Over the past couple of years I have completely eliminated the smoking at work. Instead of dashing into the smoking room, and then, after the ban, dashing outside when I could, I would bide my time until returning home, where I could smoke with tranquillity and leisure. And in quitting, I knew that there would be certain days at work that would be more difficult than others.
I am not a natural leader. There are many things about being in charge that I don’t like and consequently, as I approach the office on a day in which I have to take the helm of my department, I know that at some point there will be certain irritations that will wind me up, anger me, piss me off or lessen in some other way, usually the soul-destroying banality of some of the material I have to deal with, my will to live. I’m sure natural leaders, or people who have learned the art, also confront these obstacles. They just know how to deal with them while presenting an outward constancy to the people they are leading.

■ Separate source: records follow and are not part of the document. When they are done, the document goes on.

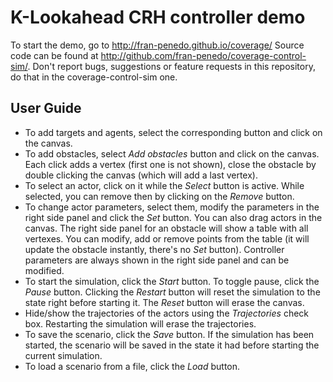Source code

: # K-Lookahead CRH controller demo

To start the demo, go to http://fran-penedo.github.io/coverage/
Source code can be found at http://github.com/fran-penedo/coverage-control-sim/. Don't report bugs, suggestions or feature requests in this repository, do that in the coverage-control-sim one.

## User Guide

- To add targets and agents, select the corresponding button and click on the canvas.
- To add obstacles, select *Add obstacles* button and click on the canvas. Each click adds a vertex (first one is not shown), close the obstacle by double clicking the canvas (which will add a last vertex).
- To select an actor, click on it while the *Select* button is active. While selected, you can remove then by clicking on the *Remove* button.
- To change actor parameters, select them, modify the parameters in the right side panel and click the *Set* button. You can also drag actors in the canvas. The right side panel for an obstacle will show a table with all vertexes. You can modify, add or remove points from the table (it will update the obstacle instantly, there's no *Set* button). Controller parameters are always shown in the right side panel and can be modified.
- To start the simulation, click the *Start* button. To toggle pause, click the *Pause* button. Clicking the *Restart* button will reset the simulation to the state right before starting it. The *Reset* button will erase the canvas.
- Hide/show the trajectories of the actors using the *Trajectories* check box. Restarting the simulation will erase the trajectories.
- To save the scenario, click the *Save* button. If the simulation has been started, the scenario will be saved in the state it had before starting the current simulation.
- To load a scenario from a file, click the *Load* button.


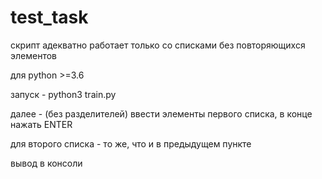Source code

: # test_task

скрипт адекватно работает только со списками без повторяющихся элементов

для python >=3.6 

запуск - python3 train.py

далее - (без разделителей) ввести элементы первого списка, в конце нажать ENTER

для второго списка - то же, что и в предыдущем пункте

вывод в консоли
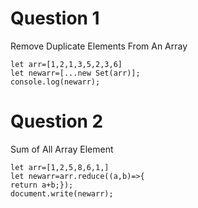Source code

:
# Question 1 
Remove Duplicate Elements From An Array
        
    let arr=[1,2,1,3,5,2,3,6]
    let newarr=[...new Set(arr)];
    console.log(newarr);
# Question 2 
Sum of All Array Element

    let arr=[1,2,5,8,6,1,]
    let newarr=arr.reduce((a,b)=>{
    return a+b;});
    document.write(newarr);
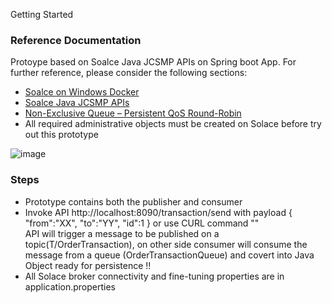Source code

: Getting Started

### Reference Documentation

Protoype based on Soalce Java JCSMP APIs on Spring boot App. For further reference, please consider the following sections:

* [Soalce on Windows Docker](https://docs.solace.com/Solace-SW-Broker-Set-Up/Docker-Containers/Set-Up-Docker-Container-Windows.htm)
* [Soalce Java JCSMP APIs](https://docs.solace.com/Solace-PubSub-Messaging-APIs/JCSMP-API/jcsmp-api-home.htm)
* [Non-Exclusive Queue – Persistent QoS Round-Robin](https://solace.com/blog/consumer-groups-consumer-scaling-solace/)
* All required administrative objects must be created on Solace before try out this prototype

![image](https://user-images.githubusercontent.com/25661435/161483756-44710de6-f919-4dde-a83a-e6893ea29aa4.png)


### Steps

* Prototype contains both the publisher and consumer 
* Invoke API http://localhost:8090/transaction/send with payload {
  "from":"XX",
  "to":"YY",
  "id":1
  } or use CURL command "" 
<br>API will trigger a message to be published on a topic(T/OrderTransaction), on other side consumer will consume the message from a queue (OrderTransactionQueue)
and covert into Java Object ready for persistence !!
* All Solace broker connectivity and fine-tuning properties are in application.properties
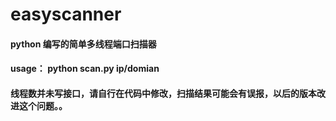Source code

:# easyscanner

#### python 编写的简单多线程端口扫描器
#### usage： python scan.py ip/domian

#### 线程数并未写接口，请自行在代码中修改，扫描结果可能会有误报，以后的版本改进这个问题。。
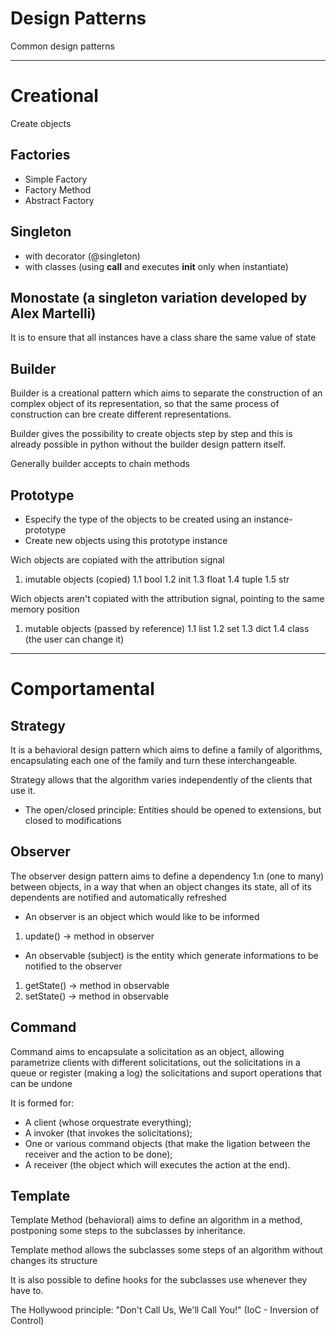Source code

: # Design Patterns

Common design patterns

---

# Creational

Create objects

## Factories

- Simple Factory
- Factory Method
- Abstract Factory

## Singleton

- with decorator (@singleton)
- with classes (using __call__ and executes __init__ only when instantiate)

## Monostate (a singleton variation developed by Alex Martelli)

It is to ensure that all instances have a class share the same value of state

## Builder

Builder is a creational pattern which aims to separate the construction of an complex object of its representation, so that the same process of construction can bre create different representations.

Builder gives the possibility to create objects step by step and this is already possible in python without the builder design pattern itself.

Generally builder accepts to chain methods

## Prototype

- Especify the type of the objects to be created
using an instance-prototype
- Create new objects using this prototype instance

Wich objects are copiated with the attribution signal
1. imutable objects (copied)
1.1 bool
1.2 init
1.3 float
1.4 tuple
1.5 str

Wich objects aren't copiated with the attribution signal, pointing to the same memory position

1. mutable objects (passed by reference)
1.1 list
1.2 set
1.3 dict
1.4 class (the user can change it)

---

# Comportamental

## Strategy

It is a behavioral design pattern which aims to define a family of algorithms, encapsulating each one of the family and turn these interchangeable.

Strategy allows that the algorithm varies independently of the clients that use it.

- The open/closed principle: Entities should be opened to extensions, but closed to modifications

## Observer

The observer design pattern aims to define a dependency 1:n (one to many) between objects, in a way that when an object changes its state, all of its dependents are notified and automatically refreshed

- An observer is an object which would like to be informed
1. update() -> method in observer

- An observable (subject) is the entity which generate informations to be notified to the observer
1. getState() -> method in observable
2. setState() -> method in observable

## Command

Command aims to encapsulate a solicitation as an object,
allowing parametrize clients with different solicitations,
out the solicitations in a queue or register (making a log)
the solicitations and suport operations that can be undone

It is formed for:
- A client (whose orquestrate everything);
- A invoker (that invokes the solicitations);
- One or various command objects (that make the ligation between the receiver and the action to be done);
- A receiver (the object which will executes the action at the end).

## Template

Template Method (behavioral) aims to define an algorithm in a method, postponing some steps to the subclasses by inheritance.

Template method allows the subclasses some steps of an algorithm without changes its structure

It is also possible to define hooks for the subclasses use whenever they have to.

The Hollywood principle: "Don't Call Us, We'll Call You!"
(IoC - Inversion of Control)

One of the irritations about being in charge is that you have to put up with all the little resentments harboured by the people around you. Maybe you’ve got some yourself. But do you keep them to yourself, professionally, or do you let them rip to make point?

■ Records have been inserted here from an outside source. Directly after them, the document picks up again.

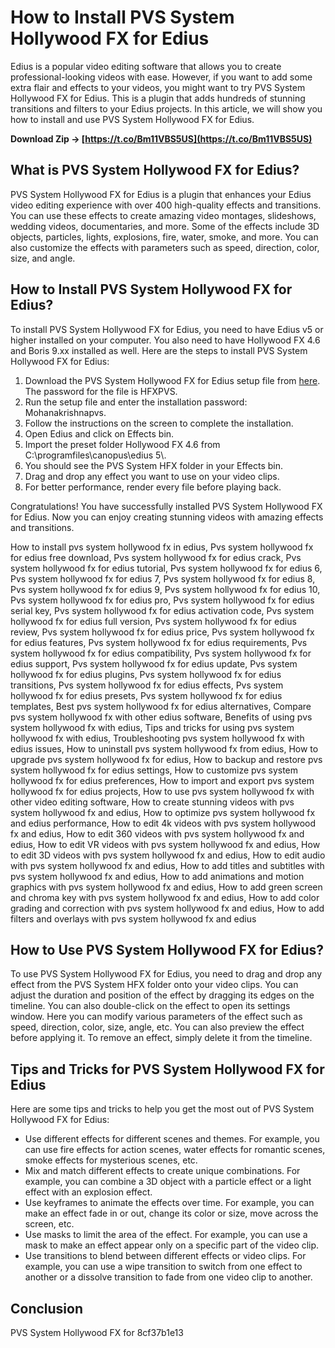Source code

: 
 
# How to Install PVS System Hollywood FX for Edius
 
Edius is a popular video editing software that allows you to create professional-looking videos with ease. However, if you want to add some extra flair and effects to your videos, you might want to try PVS System Hollywood FX for Edius. This is a plugin that adds hundreds of stunning transitions and filters to your Edius projects. In this article, we will show you how to install and use PVS System Hollywood FX for Edius.
 
**Download Zip → [https://t.co/Bm11VBS5US](https://t.co/Bm11VBS5US)**


  
## What is PVS System Hollywood FX for Edius?
 
PVS System Hollywood FX for Edius is a plugin that enhances your Edius video editing experience with over 400 high-quality effects and transitions. You can use these effects to create amazing video montages, slideshows, wedding videos, documentaries, and more. Some of the effects include 3D objects, particles, lights, explosions, fire, water, smoke, and more. You can also customize the effects with parameters such as speed, direction, color, size, and angle.
  
## How to Install PVS System Hollywood FX for Edius?
 
To install PVS System Hollywood FX for Edius, you need to have Edius v5 or higher installed on your computer. You also need to have Hollywood FX 4.6 and Boris 9.xx installed as well. Here are the steps to install PVS System Hollywood FX for Edius:
 
1. Download the PVS System Hollywood FX for Edius setup file from [here](https://uppit.com/ve0fqxq5487s/PVS_HFX...). The password for the file is HFXPVS.
2. Run the setup file and enter the installation password: Mohanakrishnapvs.
3. Follow the instructions on the screen to complete the installation.
4. Open Edius and click on Effects bin.
5. Import the preset folder Hollywood FX 4.6 from C:\\programfiles\\canopus\\edius 5\\.
6. You should see the PVS System HFX folder in your Effects bin.
7. Drag and drop any effect you want to use on your video clips.
8. For better performance, render every file before playing back.

Congratulations! You have successfully installed PVS System Hollywood FX for Edius. Now you can enjoy creating stunning videos with amazing effects and transitions.
 
How to install pvs system hollywood fx in edius,  Pvs system hollywood fx for edius free download,  Pvs system hollywood fx for edius crack,  Pvs system hollywood fx for edius tutorial,  Pvs system hollywood fx for edius 6,  Pvs system hollywood fx for edius 7,  Pvs system hollywood fx for edius 8,  Pvs system hollywood fx for edius 9,  Pvs system hollywood fx for edius 10,  Pvs system hollywood fx for edius pro,  Pvs system hollywood fx for edius serial key,  Pvs system hollywood fx for edius activation code,  Pvs system hollywood fx for edius full version,  Pvs system hollywood fx for edius review,  Pvs system hollywood fx for edius price,  Pvs system hollywood fx for edius features,  Pvs system hollywood fx for edius requirements,  Pvs system hollywood fx for edius compatibility,  Pvs system hollywood fx for edius support,  Pvs system hollywood fx for edius update,  Pvs system hollywood fx for edius plugins,  Pvs system hollywood fx for edius transitions,  Pvs system hollywood fx for edius effects,  Pvs system hollywood fx for edius presets,  Pvs system hollywood fx for edius templates,  Best pvs system hollywood fx for edius alternatives,  Compare pvs system hollywood fx with other edius software,  Benefits of using pvs system hollywood fx with edius,  Tips and tricks for using pvs system hollywood fx with edius,  Troubleshooting pvs system hollywood fx with edius issues,  How to uninstall pvs system hollywood fx from edius,  How to upgrade pvs system hollywood fx for edius,  How to backup and restore pvs system hollywood fx for edius settings,  How to customize pvs system hollywood fx for edius preferences,  How to import and export pvs system hollywood fx for edius projects,  How to use pvs system hollywood fx with other video editing software,  How to create stunning videos with pvs system hollywood fx and edius,  How to optimize pvs system hollywood fx and edius performance,  How to edit 4k videos with pvs system hollywood fx and edius,  How to edit 360 videos with pvs system hollywood fx and edius,  How to edit VR videos with pvs system hollywood fx and edius,  How to edit 3D videos with pvs system hollywood fx and edius,  How to edit audio with pvs system hollywood fx and edius,  How to add titles and subtitles with pvs system hollywood fx and edius,  How to add animations and motion graphics with pvs system hollywood fx and edius,  How to add green screen and chroma key with pvs system hollywood fx and edius,  How to add color grading and correction with pvs system hollywood fx and edius,  How to add filters and overlays with pvs system hollywood fx and edius
  
## How to Use PVS System Hollywood FX for Edius?
 
To use PVS System Hollywood FX for Edius, you need to drag and drop any effect from the PVS System HFX folder onto your video clips. You can adjust the duration and position of the effect by dragging its edges on the timeline. You can also double-click on the effect to open its settings window. Here you can modify various parameters of the effect such as speed, direction, color, size, angle, etc. You can also preview the effect before applying it. To remove an effect, simply delete it from the timeline.
  
## Tips and Tricks for PVS System Hollywood FX for Edius
 
Here are some tips and tricks to help you get the most out of PVS System Hollywood FX for Edius:

- Use different effects for different scenes and themes. For example, you can use fire effects for action scenes, water effects for romantic scenes, smoke effects for mysterious scenes, etc.
- Mix and match different effects to create unique combinations. For example, you can combine a 3D object with a particle effect or a light effect with an explosion effect.
- Use keyframes to animate the effects over time. For example, you can make an effect fade in or out, change its color or size, move across the screen, etc.
- Use masks to limit the area of the effect. For example, you can use a mask to make an effect appear only on a specific part of the video clip.
- Use transitions to blend between different effects or video clips. For example, you can use a wipe transition to switch from one effect to another or a dissolve transition to fade from one video clip to another.

## Conclusion
 
PVS System Hollywood FX for
 8cf37b1e13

Yesterday I had to put up with – let’s call him Patrick. Experienced, been round the block, good at his job. As we embraced the new media landscape a couple of years ago he was turned down for a few jobs. I was his ally then; we despaired together, even though I was appointed to a role for which he also applied. Lately I detect some push by him to freeze me out and I’ve no idea why. He’s very cliquey. There are certain lucky people who will be privileged to join one of his whispered conversations, or go out for supper with him. He’s appointed himself the Godfather of British journalism, he’s always pressing management on behalf of the troops, always has some gem of inside information that may or may not be true, he says he has the ear of The Boss, or rather, that The Boss uses him as his eyes and ears in the newsroom. He’s also a pig, constantly spraying food and drink – he seems to prefer to pontificate with his mouth full – all over whichever desk he happens to be sitting at, along with his dandruff, without any regard for the next person who will use it (those details are gratuitous, but I’m supposed to be getting things off my chest here).
I don’t covet his friendship and, were I lucky enough not to have been given the role I have, I would be quite happy just to ignore him and let him get on with his little obsessions and issues.

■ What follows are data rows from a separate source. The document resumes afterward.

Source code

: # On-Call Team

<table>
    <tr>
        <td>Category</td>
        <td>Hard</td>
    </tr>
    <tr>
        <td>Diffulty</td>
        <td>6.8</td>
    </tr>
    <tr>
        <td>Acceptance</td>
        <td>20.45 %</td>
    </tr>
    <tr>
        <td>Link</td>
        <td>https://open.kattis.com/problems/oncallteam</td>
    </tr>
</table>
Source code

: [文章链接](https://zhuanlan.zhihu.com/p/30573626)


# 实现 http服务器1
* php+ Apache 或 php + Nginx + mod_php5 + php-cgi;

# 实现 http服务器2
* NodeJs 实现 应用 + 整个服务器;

But instead I have to go along with his need to prove himself to be a cut above everybody else, spotting the things that no one else spots, towering above the people around him. Yesterday he took it upon himself to improve a story that was dull but would have sustained a reader through the first four pars maybe, and turned it into a story that would prove so numbing that no one would get past the considerably lengthened intro.
It’s in these situations that I don’t know what to do. Do I put my foot down and say: no, that’s not better, it’s worse, thereby winding up the godfather, who has invested time and his precious esteem in his effort. Or do I let it go, in the belief that it’s better for everybody if he feels good about himself. I let it go, but more because it was the easy option than anything else. One thing that I find all too easy is to pick the wrong fight.
So, wearied, from these choices – which ultimately mean nothing – I left the office. I did not put up much of a fight; the fact that it was a Friday spurred my indulgence a little anyway, and into the Shell station I pulled.
I had been clean since Monday night. It was a good effort but I have to wipe out these “work-stress” fags. There’s a danger here though. There are many ways you can divide up the newsroom. One is those who do and don’t give a fuck. I bitterly resent those who don’t and do not want to make myself one of them. You can probably tell I’m not the competitive type. I think it’s quite right that my position, with its obligation to stand in for the boss when he’s not there, puts me above the rabble. I get paid well. But really sometimes I just think I’d rather have a quiet life, get on with my own job rather than worry about others doing theirs, and go home relaxed, without a packet of cigarettes in my pocket.